Problem details
Give back all of the data verbatim.
━━━ Input material ━━━
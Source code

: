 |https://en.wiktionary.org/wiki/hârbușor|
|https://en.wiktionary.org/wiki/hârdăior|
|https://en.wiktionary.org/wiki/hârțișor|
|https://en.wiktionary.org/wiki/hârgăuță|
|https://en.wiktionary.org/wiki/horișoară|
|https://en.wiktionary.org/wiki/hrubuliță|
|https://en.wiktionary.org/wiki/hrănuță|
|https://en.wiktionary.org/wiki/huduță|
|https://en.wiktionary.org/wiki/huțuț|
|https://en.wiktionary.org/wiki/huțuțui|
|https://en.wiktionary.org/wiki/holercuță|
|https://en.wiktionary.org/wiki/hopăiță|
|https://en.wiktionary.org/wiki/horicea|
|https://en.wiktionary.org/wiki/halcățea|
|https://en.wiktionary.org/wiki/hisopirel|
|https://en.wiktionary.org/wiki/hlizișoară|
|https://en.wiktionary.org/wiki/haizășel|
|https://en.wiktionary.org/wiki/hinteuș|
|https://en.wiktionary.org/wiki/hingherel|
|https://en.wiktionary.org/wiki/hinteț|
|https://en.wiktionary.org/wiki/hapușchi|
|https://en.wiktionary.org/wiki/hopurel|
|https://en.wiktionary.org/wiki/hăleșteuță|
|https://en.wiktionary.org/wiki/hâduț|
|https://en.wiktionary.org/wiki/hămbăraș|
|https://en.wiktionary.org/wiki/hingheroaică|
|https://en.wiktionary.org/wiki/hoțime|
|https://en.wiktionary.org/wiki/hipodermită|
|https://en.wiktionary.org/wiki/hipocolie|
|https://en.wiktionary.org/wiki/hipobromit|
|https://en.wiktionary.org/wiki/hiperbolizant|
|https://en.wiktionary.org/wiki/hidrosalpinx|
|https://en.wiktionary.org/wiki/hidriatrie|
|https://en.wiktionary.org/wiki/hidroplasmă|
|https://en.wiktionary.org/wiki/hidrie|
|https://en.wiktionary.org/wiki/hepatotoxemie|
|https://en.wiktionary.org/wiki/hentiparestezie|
━━━
The completed task
Source code

: |https://en.wiktionary.org/wiki/hârbușor|
|https://en.wiktionary.org/wiki/hârdăior|
|https://en.wiktionary.org/wiki/hârțișor|
|https://en.wiktionary.org/wiki/hârgăuță|
|https://en.wiktionary.org/wiki/horișoară|
|https://en.wiktionary.org/wiki/hrubuliță|
|https://en.wiktionary.org/wiki/hrănuță|
|https://en.wiktionary.org/wiki/huduță|
|https://en.wiktionary.org/wiki/huțuț|
|https://en.wiktionary.org/wiki/huțuțui|
|https://en.wiktionary.org/wiki/holercuță|
|https://en.wiktionary.org/wiki/hopăiță|
|https://en.wiktionary.org/wiki/horicea|
|https://en.wiktionary.org/wiki/halcățea|
|https://en.wiktionary.org/wiki/hisopirel|
|https://en.wiktionary.org/wiki/hlizișoară|
|https://en.wiktionary.org/wiki/haizășel|
|https://en.wiktionary.org/wiki/hinteuș|
|https://en.wiktionary.org/wiki/hingherel|
|https://en.wiktionary.org/wiki/hinteț|
|https://en.wiktionary.org/wiki/hapușchi|
|https://en.wiktionary.org/wiki/hopurel|
|https://en.wiktionary.org/wiki/hăleșteuță|
|https://en.wiktionary.org/wiki/hâduț|
|https://en.wiktionary.org/wiki/hămbăraș|
|https://en.wiktionary.org/wiki/hingheroaică|
|https://en.wiktionary.org/wiki/hoțime|
|https://en.wiktionary.org/wiki/hipodermită|
|https://en.wiktionary.org/wiki/hipocolie|
|https://en.wiktionary.org/wiki/hipobromit|
|https://en.wiktionary.org/wiki/hiperbolizant|
|https://en.wiktionary.org/wiki/hidrosalpinx|
|https://en.wiktionary.org/wiki/hidriatrie|
|https://en.wiktionary.org/wiki/hidroplasmă|
|https://en.wiktionary.org/wiki/hidrie|
|https://en.wiktionary.org/wiki/hepatotoxemie|
|https://en.wiktionary.org/wiki/hentiparestezie|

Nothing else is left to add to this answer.